何気なく浮かんだ疑問が、ニノンの脳裏にそっと昔の記憶を引き連れてくる。
幼い頃に死んだ母の墓は、岬のそばにある広大な墓地の、一際小高い場所に建っていた。コバルトブルーの海を後ろに構えてそびえ立つ、御影石でできた十字の墓石。中央には大きなラピスラズリが埋め込まれている。

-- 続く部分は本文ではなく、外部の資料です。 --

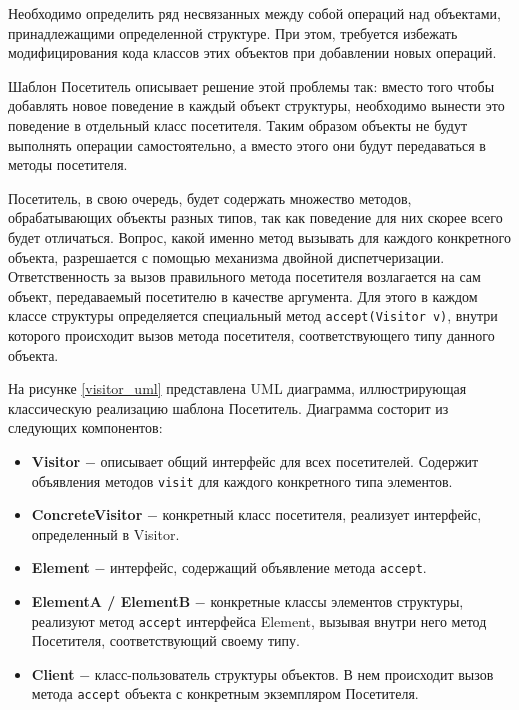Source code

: \documentclass[14pt, a4paper]{article}
\def\code#1{\texttt{#1}} %
\begin{document}
Необходимо определить ряд несвязанных между собой операций над объектами, принадлежащими определенной структуре.
При этом, требуется избежать модифицирования кода классов этих объектов при добавлении новых операций. 

Шаблон Посетитель описывает решение этой проблемы так:
вместо того чтобы добавлять новое поведение в каждый объект структуры, необходимо вынести это поведение 
в отдельный класс посетителя. Таким образом объекты не будут выполнять операции самостоятельно, а вместо этого 
они будут передаваться в методы посетителя.

Посетитель, в свою очередь, будет содержать множество методов, обрабатывающих объекты разных типов, так как
поведение для них скорее всего будет отличаться. Вопрос, какой именно метод вызывать для каждого конкретного объекта,
разрешается с помощью механизма двойной диспетчеризации. Ответственность за вызов правильного метода посетителя
возлагается на сам объект, передаваемый посетителю в качестве аргумента. Для этого в каждом классе структуры
определяется специальный метод \code{accept(Visitor v)}, внутри которого происходит вызов метода посетителя, соответствующего
типу данного объекта.

На рисунке \ref{visitor_uml} представлена UML диаграмма, иллюстрирующая классическую реализацию шаблона
Посетитель. Диаграмма состорит из следующих компонентов:
\begin{itemize}
  \item \textbf{Visitor} $-$ описывает общий интерфейс для всех посетителей. Содержит объявления 
    методов \code{visit} для каждого конкретного типа элементов. 
  \item \textbf{ConcreteVisitor} $-$ конкретный класс посетителя, реализует интерфейс, определенный в Visitor.
  \item \textbf{Element} $-$ интерфейс, содержащий объявление метода \code{accept}.
  \item \textbf{ElementA / ElementB} $-$ конкретные классы элементов структуры, реализуют метод \code{accept}
    интерфейса Element, вызывая внутри него метод Посетителя, соответствующий своему типу.
  \item \textbf{Client} $-$ класс-пользователь структуры объектов. В нем происходит вызов метода \code{accept}
    объекта с конкретным экземпляром Посетителя.
\end{itemize}
\end{document}
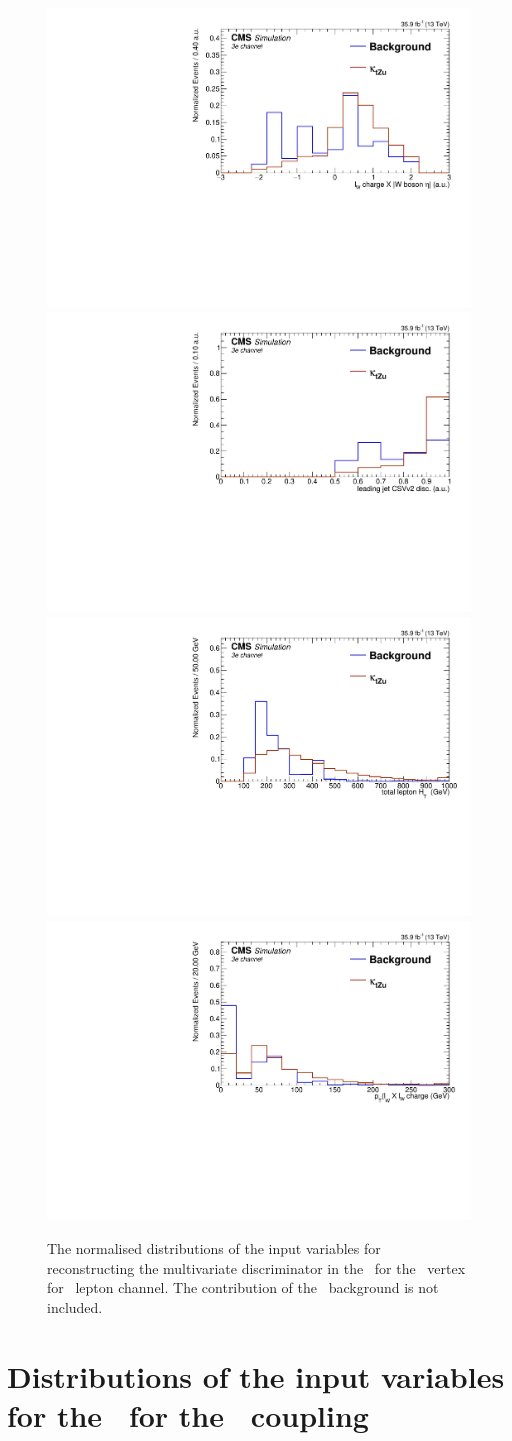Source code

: \begin{figure}[htbp]
	\includegraphics[width=0.3\linewidth]{6_Search/Figures/BDTinputvars/Zut/singletop_MVA_charge_asym_eee_Normalized}
	\includegraphics[width=0.3\linewidth]{6_Search/Figures/BDTinputvars/Zut/singletop_MVA_bdiscCSVv2_jet_0_eee_Normalized}
	\includegraphics[width=0.3\linewidth]{6_Search/Figures/BDTinputvars/Zut/singletop_MVA_TotalHt_lep_eee_Normalized}
	\includegraphics[width=0.3\linewidth]{6_Search/Figures/BDTinputvars/Zut/singletop_MVA_ptWQ_eee_Normalized}
	\caption{The normalised distributions of the input variables for reconstructing the multivariate discriminator in the \STSR\ for the \Zut\ vertex for \eee\ lepton channel. The contribution of the \NPL\ background is not included. }
	\label{fig:singletopZutnormalizedeee}
\end{figure}
\newpage
\section{Distributions of the input variables for the \TTSR\ for the \Zut\ coupling}
\label{app:BDTcorrZutTop}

その頃のニノンといえば、あくる日もあくる日も母の墓地に赴いて、その青い石を悲しい気持ちで見上げていたものだ。
大好きな人がいなくなるのは悲しい。
フェルメールにも、そのような人がいたのだろう。日が暮れてもなお墓のそばに居続けるほどの、愛しい人が。
「そろそろ広場に行こうぜ。大焚火が始まる時間だ」
「あ、うん」
アダムに促され、ニノンは足早に二人の背中を追いかけた。
枝葉の隙間から覗く三日月は今にも擦り切れそうなほど細く、月明かりは頼りない。森のほとんどは底なしの闇に呑まれている。何処とも知れぬ奥深いところで、名前も分からない鳥だけが不気味にボゥボゥと鳴いていた。
*
森を出てコルテ駅へ向かう坂道を登っていくと、目的の広場からは既に賑やかな声が聞こえてきていた。中では、思い思いの仮装をした人々がいくつもの小さなグループに分かれて立ち話をしたり、お菓子を食べたりして大焚火のイベントが始まるのを待っている。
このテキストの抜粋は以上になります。